Il sole stava scaldando sempre più ed era ormai giunta l’ora; gli occhi erano proprio i primi a cambiare: due palle da ping-pong con l’iride color viola. Poi sarebbe stata la volta dei denti: le zanne, come amava definirle, erano lunghe e affilate come quelle di un Baku; di color avorio, fuoriuscivano dalla gengiva sopra i canini. Poi sarebbe arrivato il turno del corpo: le sue fattezze umane si sarebbero rimpicciolite sino a diventare poco più grandi di quelle di un cane di mezza taglia. Insomma, un bassotto alto quanto un maremmano. Un po’ brutto da vedere. Il pelo era color crema, come il suo colore antropico.

La mutazione avveniva quando il sole alto scaldava troppo le sue umane carni, questo lo infastidiva parecchio, ed essendo poi quasi l’ora di pranzo… be’ si fa presto a fare i calcoli. L’unico inconveniente era che ormai, diventato uomo adulto, si lasciava prendere un po’ la mano, tanto da sterminare villaggi interi; proprio come quest’ultima volta.

Non aveva intenzione di fare del male a quegli gnomi, per il motivo spiegato prima, ma allo stesso tempo la sua natura gli imponeva di metter qualcosa sotto le zanne. Del resto, non aveva nemmeno fatto la sua colazione quotidiana: gaufre con marmellata di arance e un caldo caffè americano. Perfetta.

“Signore, che le succede? Ci sta spaventando!”

“Signore stia indietro, la prego, ho un’arma e non ho paura di usarla.”

“Sc… Scusate, ma io…”

La trasformazione ormai era iniziata e non poteva più fermarla. Una sorta di maremmano-bassotto con denti enormi e aguzzi e due palle da biliardo viola al posto degli occhi era lì, proprio davanti a loro.

“La prego non ci faccia del male! Ho una moglie a casa, la prego!”

“Sign– ehm, bestia, se ti avvicini solo di un passo ti uccido!”

“Vi prego, non colpitemi.” Sì, parlava la lingua degli umani anche da bestia.

“Sì, ma tu non mangiarci. Abbiamo visto di cosa sei capace, con quelli come noi.”

“No, in realtà… non siete poi così saporiti; e quei peli, là, quei peli di barba sono talmente grossi che non sono riuscito a digerirli per tutta la notte!”

“Aspetta, in che senso non siamo saporiti?”

“Ma sì, nel senso che la vostra carne è un po’… come dire…secca, dura, e molto salata. Per questo mi sono fermato in riva al lago.

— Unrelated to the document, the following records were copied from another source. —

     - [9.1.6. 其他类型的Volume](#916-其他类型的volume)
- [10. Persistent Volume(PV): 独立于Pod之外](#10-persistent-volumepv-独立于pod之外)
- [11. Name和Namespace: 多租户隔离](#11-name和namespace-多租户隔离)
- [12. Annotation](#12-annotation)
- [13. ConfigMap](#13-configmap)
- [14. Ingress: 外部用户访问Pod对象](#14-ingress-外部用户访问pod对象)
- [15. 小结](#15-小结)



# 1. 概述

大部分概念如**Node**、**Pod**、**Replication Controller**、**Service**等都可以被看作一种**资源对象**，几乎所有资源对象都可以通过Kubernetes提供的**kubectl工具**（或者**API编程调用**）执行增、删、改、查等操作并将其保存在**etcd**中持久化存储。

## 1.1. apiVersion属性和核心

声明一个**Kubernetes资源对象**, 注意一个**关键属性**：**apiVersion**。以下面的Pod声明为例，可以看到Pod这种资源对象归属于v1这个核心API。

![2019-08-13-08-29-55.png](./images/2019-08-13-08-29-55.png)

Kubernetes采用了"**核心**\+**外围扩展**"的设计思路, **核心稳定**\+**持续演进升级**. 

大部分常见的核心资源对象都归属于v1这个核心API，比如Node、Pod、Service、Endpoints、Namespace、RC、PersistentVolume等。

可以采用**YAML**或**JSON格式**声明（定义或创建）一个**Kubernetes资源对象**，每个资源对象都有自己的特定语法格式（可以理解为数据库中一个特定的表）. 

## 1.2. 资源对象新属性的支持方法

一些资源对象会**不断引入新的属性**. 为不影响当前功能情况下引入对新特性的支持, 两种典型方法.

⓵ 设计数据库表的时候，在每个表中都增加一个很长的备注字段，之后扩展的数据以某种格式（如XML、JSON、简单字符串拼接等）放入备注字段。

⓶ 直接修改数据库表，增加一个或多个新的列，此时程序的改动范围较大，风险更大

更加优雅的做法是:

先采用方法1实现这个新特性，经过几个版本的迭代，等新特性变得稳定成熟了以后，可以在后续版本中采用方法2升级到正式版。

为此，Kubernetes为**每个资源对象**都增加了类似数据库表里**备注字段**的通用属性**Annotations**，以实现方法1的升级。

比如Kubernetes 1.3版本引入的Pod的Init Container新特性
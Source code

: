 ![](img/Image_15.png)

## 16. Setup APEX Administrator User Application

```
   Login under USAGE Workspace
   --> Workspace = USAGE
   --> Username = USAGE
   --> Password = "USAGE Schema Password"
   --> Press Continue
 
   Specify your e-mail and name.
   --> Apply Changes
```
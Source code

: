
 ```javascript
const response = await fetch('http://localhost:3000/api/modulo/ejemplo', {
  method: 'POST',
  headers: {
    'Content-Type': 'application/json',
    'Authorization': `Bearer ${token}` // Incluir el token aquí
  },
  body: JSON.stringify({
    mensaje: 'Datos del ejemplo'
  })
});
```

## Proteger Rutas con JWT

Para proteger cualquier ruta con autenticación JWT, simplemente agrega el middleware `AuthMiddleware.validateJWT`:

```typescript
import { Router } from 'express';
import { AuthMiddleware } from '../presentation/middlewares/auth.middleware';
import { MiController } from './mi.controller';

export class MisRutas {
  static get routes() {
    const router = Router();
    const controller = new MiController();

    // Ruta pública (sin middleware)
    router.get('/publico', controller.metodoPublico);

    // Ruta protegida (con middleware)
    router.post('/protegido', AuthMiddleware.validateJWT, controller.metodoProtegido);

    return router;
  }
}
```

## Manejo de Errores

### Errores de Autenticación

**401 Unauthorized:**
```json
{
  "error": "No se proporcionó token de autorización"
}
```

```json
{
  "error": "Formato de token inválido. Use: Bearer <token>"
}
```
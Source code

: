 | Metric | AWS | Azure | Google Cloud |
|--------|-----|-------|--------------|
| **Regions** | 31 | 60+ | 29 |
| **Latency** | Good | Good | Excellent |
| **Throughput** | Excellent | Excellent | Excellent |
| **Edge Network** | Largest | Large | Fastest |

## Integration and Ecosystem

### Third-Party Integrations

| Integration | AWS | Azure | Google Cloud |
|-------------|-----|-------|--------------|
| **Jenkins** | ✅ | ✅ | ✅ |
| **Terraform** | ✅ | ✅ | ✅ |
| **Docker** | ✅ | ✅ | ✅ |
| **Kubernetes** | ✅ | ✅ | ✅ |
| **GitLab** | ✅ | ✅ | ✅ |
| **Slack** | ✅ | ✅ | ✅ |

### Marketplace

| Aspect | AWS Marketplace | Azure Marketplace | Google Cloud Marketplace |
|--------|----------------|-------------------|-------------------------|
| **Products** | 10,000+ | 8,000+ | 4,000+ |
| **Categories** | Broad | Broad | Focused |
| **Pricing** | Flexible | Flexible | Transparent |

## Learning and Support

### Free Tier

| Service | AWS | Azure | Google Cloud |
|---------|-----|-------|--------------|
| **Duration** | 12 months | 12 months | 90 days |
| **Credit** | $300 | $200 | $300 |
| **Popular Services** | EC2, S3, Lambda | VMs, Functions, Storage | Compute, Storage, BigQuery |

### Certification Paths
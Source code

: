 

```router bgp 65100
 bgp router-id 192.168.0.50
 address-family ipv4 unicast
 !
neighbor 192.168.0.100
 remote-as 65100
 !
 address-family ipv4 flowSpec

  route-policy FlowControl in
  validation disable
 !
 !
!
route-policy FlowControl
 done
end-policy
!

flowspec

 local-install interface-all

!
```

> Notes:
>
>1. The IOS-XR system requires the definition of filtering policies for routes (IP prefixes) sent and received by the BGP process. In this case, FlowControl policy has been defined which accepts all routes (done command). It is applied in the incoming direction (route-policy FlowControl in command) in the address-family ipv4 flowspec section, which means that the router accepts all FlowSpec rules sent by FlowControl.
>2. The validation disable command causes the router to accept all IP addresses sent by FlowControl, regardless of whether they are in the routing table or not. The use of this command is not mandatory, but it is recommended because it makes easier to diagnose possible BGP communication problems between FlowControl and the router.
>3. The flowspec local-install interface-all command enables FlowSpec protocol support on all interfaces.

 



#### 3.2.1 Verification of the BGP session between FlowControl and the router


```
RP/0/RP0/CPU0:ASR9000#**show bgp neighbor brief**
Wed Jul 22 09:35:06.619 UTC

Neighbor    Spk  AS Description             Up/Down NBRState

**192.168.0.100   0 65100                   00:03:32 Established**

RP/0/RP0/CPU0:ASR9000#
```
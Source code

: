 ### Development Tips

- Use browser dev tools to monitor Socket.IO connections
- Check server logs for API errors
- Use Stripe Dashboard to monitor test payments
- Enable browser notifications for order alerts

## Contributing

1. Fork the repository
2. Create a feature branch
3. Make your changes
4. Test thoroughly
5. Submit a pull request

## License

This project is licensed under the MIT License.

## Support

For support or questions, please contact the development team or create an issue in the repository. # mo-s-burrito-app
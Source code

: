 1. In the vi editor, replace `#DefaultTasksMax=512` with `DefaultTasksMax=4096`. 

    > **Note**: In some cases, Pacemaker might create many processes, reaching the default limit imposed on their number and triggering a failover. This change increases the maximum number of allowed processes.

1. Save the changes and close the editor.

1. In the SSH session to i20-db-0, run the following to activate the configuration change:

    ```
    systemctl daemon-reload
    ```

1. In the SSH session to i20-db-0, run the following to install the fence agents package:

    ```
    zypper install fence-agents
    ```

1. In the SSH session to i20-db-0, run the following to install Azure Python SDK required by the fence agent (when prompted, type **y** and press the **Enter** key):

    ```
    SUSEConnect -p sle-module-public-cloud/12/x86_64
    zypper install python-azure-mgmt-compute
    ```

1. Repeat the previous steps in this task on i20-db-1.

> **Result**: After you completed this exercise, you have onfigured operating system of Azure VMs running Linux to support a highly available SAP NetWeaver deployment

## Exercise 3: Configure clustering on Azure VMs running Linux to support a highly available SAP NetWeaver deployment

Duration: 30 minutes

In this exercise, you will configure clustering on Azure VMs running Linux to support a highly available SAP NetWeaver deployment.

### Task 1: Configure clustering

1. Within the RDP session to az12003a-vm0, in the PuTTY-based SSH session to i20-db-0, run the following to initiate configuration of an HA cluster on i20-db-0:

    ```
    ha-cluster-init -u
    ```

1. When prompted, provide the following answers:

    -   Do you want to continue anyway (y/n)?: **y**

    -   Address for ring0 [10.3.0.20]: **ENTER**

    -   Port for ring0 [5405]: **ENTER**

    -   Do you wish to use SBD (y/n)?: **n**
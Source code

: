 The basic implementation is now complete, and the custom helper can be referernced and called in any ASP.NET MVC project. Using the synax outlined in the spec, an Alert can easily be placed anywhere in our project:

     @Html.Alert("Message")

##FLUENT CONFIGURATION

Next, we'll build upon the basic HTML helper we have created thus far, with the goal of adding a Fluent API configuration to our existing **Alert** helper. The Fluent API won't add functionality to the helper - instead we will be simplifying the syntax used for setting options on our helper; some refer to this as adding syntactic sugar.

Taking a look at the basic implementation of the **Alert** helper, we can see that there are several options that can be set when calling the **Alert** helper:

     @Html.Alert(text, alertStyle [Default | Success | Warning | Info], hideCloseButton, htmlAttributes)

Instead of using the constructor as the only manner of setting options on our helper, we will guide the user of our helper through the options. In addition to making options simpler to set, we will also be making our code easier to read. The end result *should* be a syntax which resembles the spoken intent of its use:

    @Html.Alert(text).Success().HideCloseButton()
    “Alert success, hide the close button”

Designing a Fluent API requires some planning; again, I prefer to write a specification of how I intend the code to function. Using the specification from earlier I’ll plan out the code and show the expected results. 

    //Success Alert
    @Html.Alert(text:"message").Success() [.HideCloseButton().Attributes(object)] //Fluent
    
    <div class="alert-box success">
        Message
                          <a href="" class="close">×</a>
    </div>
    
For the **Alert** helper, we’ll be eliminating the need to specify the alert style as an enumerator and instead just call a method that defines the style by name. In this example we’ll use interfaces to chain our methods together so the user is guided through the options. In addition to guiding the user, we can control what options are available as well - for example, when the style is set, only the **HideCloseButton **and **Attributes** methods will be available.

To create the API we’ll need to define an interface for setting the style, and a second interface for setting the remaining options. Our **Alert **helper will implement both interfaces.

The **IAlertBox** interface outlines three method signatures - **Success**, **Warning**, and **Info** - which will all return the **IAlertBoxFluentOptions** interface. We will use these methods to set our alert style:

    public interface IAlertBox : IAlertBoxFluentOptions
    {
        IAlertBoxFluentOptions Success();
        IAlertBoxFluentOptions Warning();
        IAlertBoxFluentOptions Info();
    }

Non ce la facevo più, ieri.”

“Sì, ok, ma carne dura e secca e salata come il glérhákarl[2] o come cosa?”

“Ma, non saprei dire; non saporita comunque.”

“Non sono d’accordo. Ora ci dovrai riassaggiare.”

“Come?”

“Aspetta, consultiamoci prima.”

“No, io sono il capo e io decido. Poi credo che tutti saremmo d’accordo: questo straniero non può permettersi di dire che non siamo saporiti. Si sarà sicuramente confuso con Adanedhel, Amdir, Bargund e Calengol[3]: quegli elfi sappiamo bene di che pasta sono fatti, suvvia.”

“Hai ragione, non possiamo accettare di essere trattati così. Mi offro volontario. Addio amici e colleghi. Vi ho voluto bene.”

“Ma non potete obbligarmi…non potete…”

E così, lui, una creatura magica, feroce e aggressiva, si ritrovò a dover mangiare per obbligo degli gnomi che lo disgustavano, con le lacrime che cadevano copiose a inumidire quella carne così secca. L’ultimo, il capo che lo teneva sotto minaccia con la balestra, fu il più difficile. La sua barba era così lunga che non riuscì a mangiar nulla per oltre una settimana.

Burp!


[1] Nanerottolo, nano in tedesco (Fonte https://it.langenscheidt.com/).

[2] Il glérhákarl (lett. “squalo vetroso”) è una varietà del hákarl, specialià islandese; piuttosto duro e di colore rossastro, il glérhákarl è ottenuto dalla ventresca (Fonte Wikipedia).w2

[3] Nomi elfici liberamente presi dal sito http://tdm-gdr.blogspot.com/.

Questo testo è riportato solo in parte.